=== REQUIREMENT ===
Your job is to copy the lines from the material that include "this".

=== PROVIDED MATERIAL ===
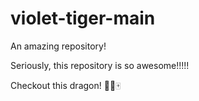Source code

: # violet-tiger-main
An amazing repository!


Seriously, this repository is so awesome!!!!!

Checkout this dragon!
🐉🐲🀄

=== SOLUTION TO THE EXERCISE ===
Seriously, this repository is so awesome!!!!!
Checkout this dragon!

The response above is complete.